Exercise data Block Start
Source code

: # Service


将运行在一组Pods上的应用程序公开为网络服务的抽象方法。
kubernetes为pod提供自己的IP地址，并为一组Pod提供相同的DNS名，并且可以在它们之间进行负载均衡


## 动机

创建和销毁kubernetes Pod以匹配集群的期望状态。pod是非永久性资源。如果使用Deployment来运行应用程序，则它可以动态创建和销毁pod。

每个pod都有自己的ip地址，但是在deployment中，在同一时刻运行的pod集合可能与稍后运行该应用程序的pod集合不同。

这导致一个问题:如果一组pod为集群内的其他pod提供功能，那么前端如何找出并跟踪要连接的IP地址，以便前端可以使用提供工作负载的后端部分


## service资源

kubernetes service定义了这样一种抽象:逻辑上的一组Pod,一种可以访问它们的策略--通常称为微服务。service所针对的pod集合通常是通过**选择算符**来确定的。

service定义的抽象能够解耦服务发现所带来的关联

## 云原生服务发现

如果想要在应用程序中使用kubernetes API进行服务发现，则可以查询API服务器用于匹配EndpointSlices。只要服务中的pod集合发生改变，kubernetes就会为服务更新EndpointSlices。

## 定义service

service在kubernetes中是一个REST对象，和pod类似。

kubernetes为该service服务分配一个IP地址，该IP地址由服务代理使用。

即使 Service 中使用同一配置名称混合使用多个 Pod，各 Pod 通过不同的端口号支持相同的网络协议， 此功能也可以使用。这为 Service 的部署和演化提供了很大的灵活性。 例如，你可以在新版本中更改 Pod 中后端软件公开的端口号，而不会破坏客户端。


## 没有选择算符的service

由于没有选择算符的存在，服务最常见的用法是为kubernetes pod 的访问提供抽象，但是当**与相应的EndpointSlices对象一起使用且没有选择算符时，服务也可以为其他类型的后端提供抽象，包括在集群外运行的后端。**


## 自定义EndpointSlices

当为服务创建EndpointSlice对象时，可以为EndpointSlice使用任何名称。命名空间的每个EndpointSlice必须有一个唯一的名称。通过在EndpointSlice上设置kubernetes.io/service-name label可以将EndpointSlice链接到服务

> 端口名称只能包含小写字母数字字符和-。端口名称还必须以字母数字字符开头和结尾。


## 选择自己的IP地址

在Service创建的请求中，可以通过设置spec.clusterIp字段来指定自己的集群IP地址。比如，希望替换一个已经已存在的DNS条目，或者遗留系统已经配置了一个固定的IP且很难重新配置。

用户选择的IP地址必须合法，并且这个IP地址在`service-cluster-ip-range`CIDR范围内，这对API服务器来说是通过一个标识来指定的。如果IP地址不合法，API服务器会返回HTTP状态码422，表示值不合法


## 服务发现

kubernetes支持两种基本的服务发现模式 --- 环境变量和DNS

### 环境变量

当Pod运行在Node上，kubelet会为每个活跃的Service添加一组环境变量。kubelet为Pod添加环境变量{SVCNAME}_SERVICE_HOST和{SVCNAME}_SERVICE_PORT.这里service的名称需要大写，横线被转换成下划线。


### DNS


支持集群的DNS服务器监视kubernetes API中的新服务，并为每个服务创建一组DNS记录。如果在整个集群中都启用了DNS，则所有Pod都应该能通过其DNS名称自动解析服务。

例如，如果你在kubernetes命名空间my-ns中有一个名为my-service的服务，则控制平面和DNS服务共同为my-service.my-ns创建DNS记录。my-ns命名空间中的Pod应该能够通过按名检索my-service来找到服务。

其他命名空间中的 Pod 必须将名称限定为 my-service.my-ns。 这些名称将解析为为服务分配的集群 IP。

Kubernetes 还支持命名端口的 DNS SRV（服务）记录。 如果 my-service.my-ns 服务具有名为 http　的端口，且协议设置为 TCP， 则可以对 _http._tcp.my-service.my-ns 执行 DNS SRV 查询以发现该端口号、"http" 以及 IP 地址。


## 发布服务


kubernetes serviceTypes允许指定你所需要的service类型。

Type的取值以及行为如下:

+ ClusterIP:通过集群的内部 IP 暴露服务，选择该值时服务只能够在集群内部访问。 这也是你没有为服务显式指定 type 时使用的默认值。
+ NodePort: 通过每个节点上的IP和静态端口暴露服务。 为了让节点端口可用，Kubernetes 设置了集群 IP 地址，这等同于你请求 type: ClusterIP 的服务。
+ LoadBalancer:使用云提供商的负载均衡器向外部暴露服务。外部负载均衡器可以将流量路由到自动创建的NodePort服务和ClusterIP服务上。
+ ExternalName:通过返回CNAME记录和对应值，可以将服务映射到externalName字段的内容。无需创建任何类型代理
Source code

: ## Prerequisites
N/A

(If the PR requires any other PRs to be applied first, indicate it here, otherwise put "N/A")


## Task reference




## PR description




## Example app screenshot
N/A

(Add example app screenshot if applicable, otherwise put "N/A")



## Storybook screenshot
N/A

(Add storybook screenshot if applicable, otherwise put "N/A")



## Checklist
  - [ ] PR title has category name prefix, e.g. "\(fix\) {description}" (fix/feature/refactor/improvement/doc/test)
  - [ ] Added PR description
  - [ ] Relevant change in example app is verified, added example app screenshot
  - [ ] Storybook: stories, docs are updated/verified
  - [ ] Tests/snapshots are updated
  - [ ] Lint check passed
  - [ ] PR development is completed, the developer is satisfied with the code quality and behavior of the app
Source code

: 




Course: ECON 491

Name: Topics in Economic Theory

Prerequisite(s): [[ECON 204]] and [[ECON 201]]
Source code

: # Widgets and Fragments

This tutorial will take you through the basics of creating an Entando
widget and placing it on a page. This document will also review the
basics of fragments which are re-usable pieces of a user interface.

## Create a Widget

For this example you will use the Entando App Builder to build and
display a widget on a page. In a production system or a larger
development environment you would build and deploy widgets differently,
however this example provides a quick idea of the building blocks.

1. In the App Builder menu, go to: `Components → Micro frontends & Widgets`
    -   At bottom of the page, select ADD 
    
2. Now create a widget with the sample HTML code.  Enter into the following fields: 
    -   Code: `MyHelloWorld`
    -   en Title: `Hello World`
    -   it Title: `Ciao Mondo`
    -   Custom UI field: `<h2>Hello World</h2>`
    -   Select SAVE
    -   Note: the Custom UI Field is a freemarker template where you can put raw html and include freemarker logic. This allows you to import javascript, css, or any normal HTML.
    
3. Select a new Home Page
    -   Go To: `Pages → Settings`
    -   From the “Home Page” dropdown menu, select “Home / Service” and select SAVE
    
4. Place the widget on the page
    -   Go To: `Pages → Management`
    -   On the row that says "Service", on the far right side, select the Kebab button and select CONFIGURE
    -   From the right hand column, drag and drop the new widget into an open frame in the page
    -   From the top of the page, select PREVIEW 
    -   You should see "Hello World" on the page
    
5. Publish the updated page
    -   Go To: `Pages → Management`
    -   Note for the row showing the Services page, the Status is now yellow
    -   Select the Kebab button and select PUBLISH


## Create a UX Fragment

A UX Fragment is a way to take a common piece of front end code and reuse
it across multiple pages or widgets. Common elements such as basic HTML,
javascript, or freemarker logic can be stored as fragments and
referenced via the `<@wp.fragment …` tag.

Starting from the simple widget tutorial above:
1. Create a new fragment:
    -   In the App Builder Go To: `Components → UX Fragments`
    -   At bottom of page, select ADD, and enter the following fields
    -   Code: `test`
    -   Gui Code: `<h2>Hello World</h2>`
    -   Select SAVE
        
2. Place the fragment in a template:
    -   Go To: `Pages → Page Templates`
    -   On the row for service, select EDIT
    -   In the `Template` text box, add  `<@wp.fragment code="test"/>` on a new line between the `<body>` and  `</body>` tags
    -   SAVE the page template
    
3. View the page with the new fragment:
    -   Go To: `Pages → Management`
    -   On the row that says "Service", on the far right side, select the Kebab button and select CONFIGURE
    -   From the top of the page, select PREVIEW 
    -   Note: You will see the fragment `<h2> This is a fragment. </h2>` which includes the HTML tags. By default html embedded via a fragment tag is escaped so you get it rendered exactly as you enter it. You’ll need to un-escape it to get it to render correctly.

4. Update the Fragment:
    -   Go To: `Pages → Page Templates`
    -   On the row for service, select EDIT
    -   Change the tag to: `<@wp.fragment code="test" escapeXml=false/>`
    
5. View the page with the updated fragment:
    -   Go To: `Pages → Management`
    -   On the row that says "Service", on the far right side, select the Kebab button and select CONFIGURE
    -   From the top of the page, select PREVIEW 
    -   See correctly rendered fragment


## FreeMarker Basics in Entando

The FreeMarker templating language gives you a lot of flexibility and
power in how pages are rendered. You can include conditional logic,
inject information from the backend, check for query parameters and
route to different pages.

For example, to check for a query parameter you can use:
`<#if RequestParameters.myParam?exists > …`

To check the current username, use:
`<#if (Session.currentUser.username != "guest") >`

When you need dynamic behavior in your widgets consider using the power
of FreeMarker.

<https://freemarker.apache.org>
Exercise data Block End
◆ **Required action**
Please give again the lines above between the line holding "Course: ECON 491" and the line holding "For this example", inclusive, exactly as they are and with nothing added.

◆ **Output below**
Course: ECON 491

Name: Topics in Economic Theory

Prerequisite(s): [[ECON 204]] and [[ECON 201]]
Source code

: # Widgets and Fragments

This tutorial will take you through the basics of creating an Entando
widget and placing it on a page. This document will also review the
basics of fragments which are re-usable pieces of a user interface.

## Create a Widget

For this example you will use the Entando App Builder to build and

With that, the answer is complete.